Other options in semi-auto (again, knowing your price range would be very helpful, prices below new):
AR – a billion varieties, all kinds of calibers prices from generally $600-up
PTR91 – US-made semi-auto version of the HK91/G3. Generally $900-up.
Ruger Mini-14/Ranch Rifle – .223 (same as AR), lots of people swear by them, not always as customizable as an AR, a bit more expensive ($700 – up)
M1A – I’d love one. 7.62×51 NATO (.308 Winchester). Very rugged. Based on M14 design. But expensive. $1000-up
One benefit of an AR for new gun owners is the low recoil. An AR-15 clone in .223 kicks waaay less than an AR in 7.62×39, and that can really help new shooters stay on target.
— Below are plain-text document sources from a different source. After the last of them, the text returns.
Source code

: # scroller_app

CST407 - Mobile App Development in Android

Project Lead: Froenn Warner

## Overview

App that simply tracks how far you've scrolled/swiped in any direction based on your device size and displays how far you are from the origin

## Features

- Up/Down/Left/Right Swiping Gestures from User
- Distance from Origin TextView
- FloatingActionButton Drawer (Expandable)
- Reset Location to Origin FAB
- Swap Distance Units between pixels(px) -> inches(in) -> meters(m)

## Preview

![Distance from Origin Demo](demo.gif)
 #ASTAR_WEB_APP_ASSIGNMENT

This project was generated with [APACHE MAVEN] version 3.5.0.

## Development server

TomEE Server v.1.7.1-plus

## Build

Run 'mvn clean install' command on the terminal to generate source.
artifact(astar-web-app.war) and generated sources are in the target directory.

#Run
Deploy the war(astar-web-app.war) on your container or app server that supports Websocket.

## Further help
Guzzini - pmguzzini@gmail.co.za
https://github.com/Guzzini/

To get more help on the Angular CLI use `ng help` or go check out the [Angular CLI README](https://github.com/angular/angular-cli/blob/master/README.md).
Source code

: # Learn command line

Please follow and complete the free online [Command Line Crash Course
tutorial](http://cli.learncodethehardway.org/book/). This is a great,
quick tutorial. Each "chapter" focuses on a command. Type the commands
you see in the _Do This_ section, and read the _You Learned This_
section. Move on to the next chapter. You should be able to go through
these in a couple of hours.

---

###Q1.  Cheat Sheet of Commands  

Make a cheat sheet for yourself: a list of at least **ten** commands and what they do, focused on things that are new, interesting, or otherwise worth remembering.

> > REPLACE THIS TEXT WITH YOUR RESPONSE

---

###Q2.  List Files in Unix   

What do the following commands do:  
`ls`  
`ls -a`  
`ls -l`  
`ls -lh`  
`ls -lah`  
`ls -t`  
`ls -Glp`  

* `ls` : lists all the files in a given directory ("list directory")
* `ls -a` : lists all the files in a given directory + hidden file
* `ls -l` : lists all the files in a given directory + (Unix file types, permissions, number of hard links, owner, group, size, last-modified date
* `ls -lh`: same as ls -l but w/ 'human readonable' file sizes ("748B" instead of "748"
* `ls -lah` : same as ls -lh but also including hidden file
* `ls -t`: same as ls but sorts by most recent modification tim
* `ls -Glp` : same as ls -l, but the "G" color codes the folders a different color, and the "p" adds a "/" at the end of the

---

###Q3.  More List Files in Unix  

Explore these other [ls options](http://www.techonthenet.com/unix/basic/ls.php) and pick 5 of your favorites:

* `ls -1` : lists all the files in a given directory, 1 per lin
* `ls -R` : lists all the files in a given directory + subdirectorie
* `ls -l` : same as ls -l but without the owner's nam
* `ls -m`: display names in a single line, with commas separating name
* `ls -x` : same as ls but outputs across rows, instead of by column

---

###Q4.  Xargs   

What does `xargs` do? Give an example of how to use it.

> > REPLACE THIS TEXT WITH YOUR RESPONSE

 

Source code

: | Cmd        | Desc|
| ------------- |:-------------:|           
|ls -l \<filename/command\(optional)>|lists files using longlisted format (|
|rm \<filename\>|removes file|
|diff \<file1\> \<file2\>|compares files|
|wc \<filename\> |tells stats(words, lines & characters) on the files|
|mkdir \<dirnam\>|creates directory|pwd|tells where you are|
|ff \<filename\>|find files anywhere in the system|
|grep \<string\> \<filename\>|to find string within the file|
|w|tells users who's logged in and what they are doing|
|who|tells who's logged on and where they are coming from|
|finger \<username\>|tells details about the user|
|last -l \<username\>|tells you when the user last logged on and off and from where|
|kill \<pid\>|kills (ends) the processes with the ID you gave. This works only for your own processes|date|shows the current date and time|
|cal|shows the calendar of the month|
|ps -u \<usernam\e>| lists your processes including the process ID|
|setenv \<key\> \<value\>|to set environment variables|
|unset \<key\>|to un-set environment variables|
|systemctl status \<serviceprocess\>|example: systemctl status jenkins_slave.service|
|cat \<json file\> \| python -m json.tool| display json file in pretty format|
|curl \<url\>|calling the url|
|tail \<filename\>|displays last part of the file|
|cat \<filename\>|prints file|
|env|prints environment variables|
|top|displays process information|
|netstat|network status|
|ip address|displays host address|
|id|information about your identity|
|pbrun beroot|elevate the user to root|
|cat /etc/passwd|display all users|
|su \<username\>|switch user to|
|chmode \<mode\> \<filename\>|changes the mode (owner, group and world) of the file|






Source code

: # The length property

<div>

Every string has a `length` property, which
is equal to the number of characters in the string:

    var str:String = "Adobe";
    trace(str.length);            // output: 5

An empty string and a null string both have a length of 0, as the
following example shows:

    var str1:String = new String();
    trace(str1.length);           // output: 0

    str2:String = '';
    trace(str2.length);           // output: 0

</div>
I just happen to prefer a larger round with greater penetration, so I put up with the extra recoil.
Military surplus – If you’re willing to go with a used guns, aside from the Russian types and derivatives you can get excellent former military rifles. M1 Garand would be high on my list, but ammo is expensive and sometimes hard to find (you cannot use regular .30-06, have to get Garand-compatible ammo), and for bolt-action, Mosin Nagant is a great gun and can often be had for less than $300 (and ammo is incredibly cheap), also Lee-Enfield, Mauser K98 (these two can be found cheap but ammo may be high due to rarity)……
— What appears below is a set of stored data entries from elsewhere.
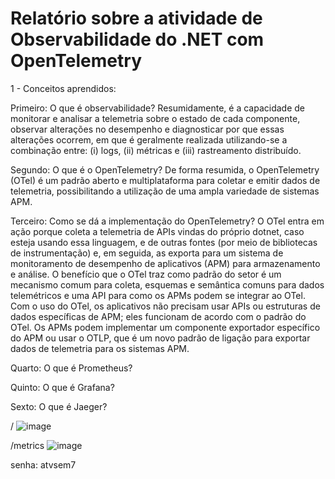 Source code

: # Relatório sobre a atividade de Observabilidade do .NET com OpenTelemetry

1 - Conceitos aprendidos:

Primeiro: O que é observabilidade?
Resumidamente, é a capacidade de monitorar e analisar a telemetria sobre o estado de cada componente, observar alterações no desempenho e diagnosticar por que essas alterações ocorrem, em que é geralmente realizada utilizando-se a combinação entre: (i) logs, (ii) métricas e (iii) rastreamento distribuído.

Segundo: O que é o OpenTelemetry?
De forma resumida, o OpenTelemetry (OTel) é um padrão aberto e multiplataforma para coletar e emitir dados de telemetria, possibilitando a utilização de uma ampla variedade de sistemas APM.

Terceiro: Como se dá a implementação do OpenTelemetry?
O OTel entra em ação porque coleta a telemetria de APIs vindas do próprio dotnet, caso esteja usando essa linguagem, e de outras fontes (por meio de bibliotecas de instrumentação) e, em seguida, as exporta para um sistema de monitoramento de desempenho de aplicativos (APM) para armazenamento e análise. O benefício que o OTel traz como padrão do setor é um mecanismo comum para coleta, esquemas e semântica comuns para dados telemétricos e uma API para como os APMs podem se integrar ao OTel. Com o uso do OTel, os aplicativos não precisam usar APIs ou estruturas de dados específicas de APM; eles funcionam de acordo com o padrão do OTel. Os APMs podem implementar um componente exportador específico do APM ou usar o OTLP, que é um novo padrão de ligação para exportar dados de telemetria para os sistemas APM.

Quarto: O que é Prometheus?

Quinto: O que é Grafana?

Sexto: O que é Jaeger?

/
![image](https://github.com/yveslevi/metricas-atv/assets/98428867/540278e4-3d36-4088-a4fa-2625f0349575)

/metrics
![image](https://github.com/yveslevi/metricas-atv/assets/98428867/0bf43973-2a41-4a6c-ba7a-45dc613599d0)


senha: atvsem7
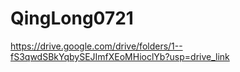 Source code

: # QingLong0721
https://drive.google.com/drive/folders/1--fS3qwdSBkYqbySEJImfXEoMHioclYb?usp=drive_link
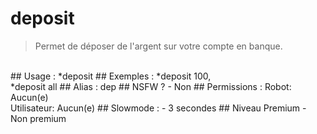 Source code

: # deposit

> Permet de déposer de l'argent sur votre compte en banque.

<br>
## Usage :
*deposit <quantité>
## Exemples :
*deposit 100,
<br>*deposit all
## Alias :
dep
## NSFW ?
- Non
## Permissions :
Robot: Aucun(e)
<br>
Utilisateur: Aucun(e)
## Slowmode :
- 3 secondes
## Niveau Premium
- Non premium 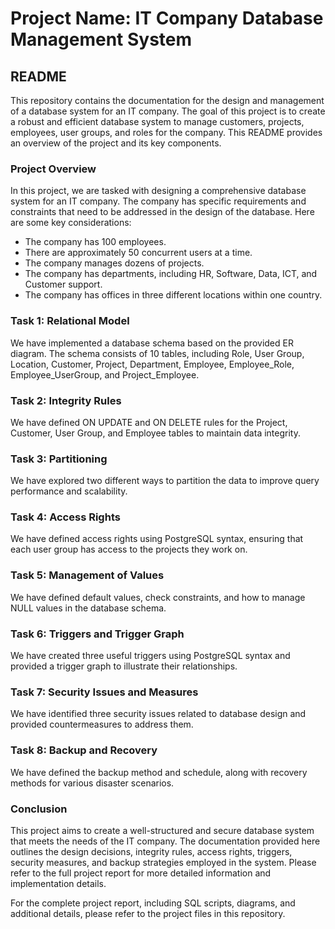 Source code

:# Project Name: IT Company Database Management System

## README

This repository contains the documentation for the design and management of a database system for an IT company. The goal of this project is to create a robust and efficient database system to manage customers, projects, employees, user groups, and roles for the company. This README provides an overview of the project and its key components.

### Project Overview

In this project, we are tasked with designing a comprehensive database system for an IT company. The company has specific requirements and constraints that need to be addressed in the design of the database. Here are some key considerations:

- The company has 100 employees.
- There are approximately 50 concurrent users at a time.
- The company manages dozens of projects.
- The company has departments, including HR, Software, Data, ICT, and Customer support.
- The company has offices in three different locations within one country.

### Task 1: Relational Model

We have implemented a database schema based on the provided ER diagram. The schema consists of 10 tables, including Role, User Group, Location, Customer, Project, Department, Employee, Employee_Role, Employee_UserGroup, and Project_Employee.

### Task 2: Integrity Rules

We have defined ON UPDATE and ON DELETE rules for the Project, Customer, User Group, and Employee tables to maintain data integrity.

### Task 3: Partitioning

We have explored two different ways to partition the data to improve query performance and scalability.

### Task 4: Access Rights

We have defined access rights using PostgreSQL syntax, ensuring that each user group has access to the projects they work on.

### Task 5: Management of Values

We have defined default values, check constraints, and how to manage NULL values in the database schema.

### Task 6: Triggers and Trigger Graph

We have created three useful triggers using PostgreSQL syntax and provided a trigger graph to illustrate their relationships.

### Task 7: Security Issues and Measures

We have identified three security issues related to database design and provided countermeasures to address them.

### Task 8: Backup and Recovery

We have defined the backup method and schedule, along with recovery methods for various disaster scenarios.

### Conclusion

This project aims to create a well-structured and secure database system that meets the needs of the IT company. The documentation provided here outlines the design decisions, integrity rules, access rights, triggers, security measures, and backup strategies employed in the system. Please refer to the full project report for more detailed information and implementation details.

For the complete project report, including SQL scripts, diagrams, and additional details, please refer to the project files in this repository.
As far as handguns, again, price is a big factor. I originally thought I wanted a .40 or .45, until I looked at the ammo prices. While 9 mm may not have as much stopping power if you’re dealing with someone all cranked out or, inexplicably, wearing armor, the ammo is waaaay cheaper. And there are a million good handguns in 9 mm. I chose an EAA Witness in 9 mm for myself. That was about $350. I know people who have Springfield😄 or XDM 9 mm and really like them, but I didn’t like their feel in my hand that much. I do have one beef with the Witness, after quite a few rounds the hand grips can start to come loose.
My wife got a Bersa Thunder .380. .380 is another fairly inexpensive handgun ammo, though its stopping power is even less than 9 mm, for the most part.
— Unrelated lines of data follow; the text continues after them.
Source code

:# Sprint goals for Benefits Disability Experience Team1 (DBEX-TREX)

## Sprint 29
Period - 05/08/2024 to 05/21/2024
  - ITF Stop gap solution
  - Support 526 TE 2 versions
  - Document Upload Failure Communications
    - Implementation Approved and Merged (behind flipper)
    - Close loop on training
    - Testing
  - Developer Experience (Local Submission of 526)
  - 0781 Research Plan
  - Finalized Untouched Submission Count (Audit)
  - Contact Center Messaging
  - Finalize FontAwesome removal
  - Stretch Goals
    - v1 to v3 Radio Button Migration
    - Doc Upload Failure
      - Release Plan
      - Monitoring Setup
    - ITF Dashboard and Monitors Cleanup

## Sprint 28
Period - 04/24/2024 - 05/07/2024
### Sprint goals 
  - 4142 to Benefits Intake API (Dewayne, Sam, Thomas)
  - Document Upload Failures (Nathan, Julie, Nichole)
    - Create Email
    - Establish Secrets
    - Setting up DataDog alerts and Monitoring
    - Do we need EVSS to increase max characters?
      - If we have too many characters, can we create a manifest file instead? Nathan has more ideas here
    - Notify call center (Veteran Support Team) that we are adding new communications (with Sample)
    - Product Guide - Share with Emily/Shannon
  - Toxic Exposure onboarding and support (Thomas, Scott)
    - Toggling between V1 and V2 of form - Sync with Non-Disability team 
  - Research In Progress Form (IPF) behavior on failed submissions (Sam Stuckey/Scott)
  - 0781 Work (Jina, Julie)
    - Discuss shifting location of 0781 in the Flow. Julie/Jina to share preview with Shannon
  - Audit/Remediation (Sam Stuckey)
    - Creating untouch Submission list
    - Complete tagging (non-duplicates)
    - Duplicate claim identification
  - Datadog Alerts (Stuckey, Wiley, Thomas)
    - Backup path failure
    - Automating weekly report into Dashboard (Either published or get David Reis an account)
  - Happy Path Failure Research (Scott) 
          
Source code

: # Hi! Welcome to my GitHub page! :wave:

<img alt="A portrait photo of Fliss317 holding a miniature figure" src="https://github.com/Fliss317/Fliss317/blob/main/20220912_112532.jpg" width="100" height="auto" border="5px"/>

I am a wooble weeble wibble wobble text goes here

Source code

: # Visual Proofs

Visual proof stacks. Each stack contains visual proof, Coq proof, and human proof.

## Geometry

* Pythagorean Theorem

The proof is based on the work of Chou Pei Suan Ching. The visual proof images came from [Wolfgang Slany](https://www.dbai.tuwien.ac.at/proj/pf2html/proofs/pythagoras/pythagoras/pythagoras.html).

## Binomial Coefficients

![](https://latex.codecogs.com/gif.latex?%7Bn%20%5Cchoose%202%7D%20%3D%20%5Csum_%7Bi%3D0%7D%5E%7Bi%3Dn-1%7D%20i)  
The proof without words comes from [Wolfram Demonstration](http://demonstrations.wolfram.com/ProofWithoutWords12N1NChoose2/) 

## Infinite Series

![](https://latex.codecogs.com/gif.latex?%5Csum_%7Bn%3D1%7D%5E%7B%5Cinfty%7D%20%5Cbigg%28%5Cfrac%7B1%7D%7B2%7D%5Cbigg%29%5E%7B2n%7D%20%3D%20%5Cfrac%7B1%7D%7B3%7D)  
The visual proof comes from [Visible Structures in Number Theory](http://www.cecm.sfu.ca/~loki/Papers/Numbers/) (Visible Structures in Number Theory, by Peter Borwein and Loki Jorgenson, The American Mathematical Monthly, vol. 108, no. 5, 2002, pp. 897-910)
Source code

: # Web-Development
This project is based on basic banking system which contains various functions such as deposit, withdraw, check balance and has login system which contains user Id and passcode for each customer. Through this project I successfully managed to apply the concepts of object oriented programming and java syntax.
Shotguns are great for home defense, and again, there are tons. You can go pump action or semi-auto. Prices vary widely as does quality. I’m not much of a shotgun guy. But I would tend to agree that while a shotgun is great for home defense in a normal, relatively peaceful law/order type scenario, if things go to crap a rifle would probably be better. Shotguns are terribly limited in range.
If it were me, I’d probably get a lower-priced AK/SKS/AR clone and a 9 mm pistol. If you want high quality like Glock or Kimber you’re going to pay for it. A 9 mm “automatic” can go from under $300 to well over $1000. Glock’s are good (I’m not high on the safety) quality and are in the $500 range. If you have some experience with firearms or want more power then an AK instead of the AR.
Maybe the requester could give us some more details, like price range and level of experience. Readers are welcome to respond.